**Aim of the exercise**
Leave out the pictures, then output the lines of the records below from the first through the one containing "- Help me improve".

**Listed records**

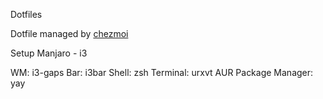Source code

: Dotfiles

  Dotfile managed by [chezmoi](https://github.com/twpayne/chezmoi)

Setup
Manjaro - i3

  WM: i3-gaps
  Bar: i3bar
  Shell: zsh
  Terminal: urxvt
  AUR Package Manager: yay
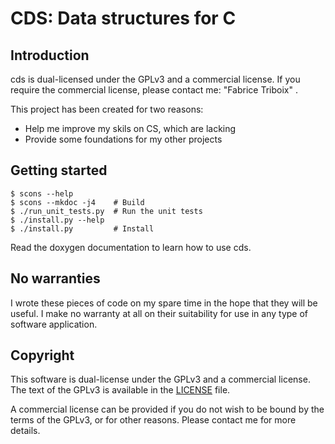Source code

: CDS: Data structures for C
==========================


Introduction
------------

cds is dual-licensed under the GPLv3 and a commercial license. If you
require the commercial license, please contact me:
"Fabrice Triboix" <ftriboix-at-gmail-dot-com>.

This project has been created for two reasons:
 - Help me improve my skils on CS, which are lacking
 - Provide some foundations for my other projects


Getting started
---------------

    $ scons --help
    $ scons --mkdoc -j4    # Build
    $ ./run_unit_tests.py  # Run the unit tests
    $ ./install.py --help
    $ ./install.py         # Install

Read the doxygen documentation to learn how to use cds.


No warranties
-------------

I wrote these pieces of code on my spare time in the hope that they will
be useful. I make no warranty at all on their suitability for use in
any type of software application.


Copyright
---------

This software is dual-license under the GPLv3 and a commercial license.
The text of the GPLv3 is available in the [LICENSE](LICENSE) file.

A commercial license can be provided if you do not wish to be bound by
the terms of the GPLv3, or for other reasons. Please contact me for more
details.
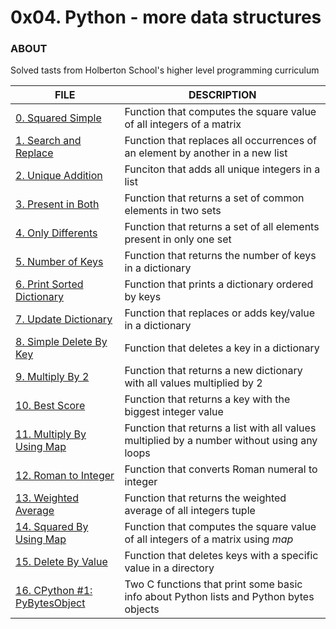 # 0x04. Python - more data structures

### ABOUT
Solved tasts from Holberton School's higher level programming curriculum

FILE | DESCRIPTION
----|----
[0. Squared Simple](./0-square_matrix_simple.py) | Function that computes the square value of all integers of a matrix
[1. Search and Replace](./1-search_replace.py) | Function that replaces all occurrences of an element by another in a new list
[2. Unique Addition](./2-uniq_add.py) | Funciton that adds all unique integers in a list
[3. Present in Both](./3-common_elements.py) | Function that returns a set of common elements in two sets
[4. Only Differents](./4-only_diff_elements.py) | Function that returns a set of all elements present in only one set
[5. Number of Keys](./5-number_keys.py) | Function that returns the number of keys in a dictionary
[6. Print Sorted Dictionary](./6-print_sorted_dictionary.py) | Function that prints a dictionary ordered by keys
[7. Update Dictionary](./7-update_dictionary) | Function that replaces or adds key/value in a dictionary
[8. Simple Delete By Key](./8-simple_delete.py) | Function that deletes a key in a dictionary
[9. Multiply By 2](./9-multiply_by_2.py) | Function that returns a new dictionary with all values multiplied by 2
[10. Best Score](./10-best_score.py) | Function that returns a key with the biggest integer value
[11. Multiply By Using Map](./11-multiply_list_map.py) | Function that returns a list with all values multiplied by a number without using any loops
[12. Roman to Integer](./12-roman_to_int.py) | Function that converts Roman numeral to integer
[13. Weighted Average](./100-weight_average.py) | Function that returns the weighted average of all integers tuple
[14. Squared By Using Map](.101-square_matrix_map.py) | Function that computes the square value of all integers of a matrix using _map_
[15. Delete By Value](./102-complex_delete.py) | Function that deletes keys with a specific value in a directory
[16. CPython #1: PyBytesObject](./103-python.c) | Two C functions that print some basic info about Python lists and Python bytes objects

**Task result**
Source code

: Dotfiles

  Dotfile managed by [chezmoi](https://github.com/twpayne/chezmoi)

Setup
Manjaro - i3

  WM: i3-gaps
  Bar: i3bar
  Shell: zsh
  Terminal: urxvt
  AUR Package Manager: yay
Source code

: CDS: Data structures for C
==========================


Introduction
------------

cds is dual-licensed under the GPLv3 and a commercial license. If you
require the commercial license, please contact me:
"Fabrice Triboix" <ftriboix-at-gmail-dot-com>.

This project has been created for two reasons:
 - Help me improve my skils on CS, which are lacking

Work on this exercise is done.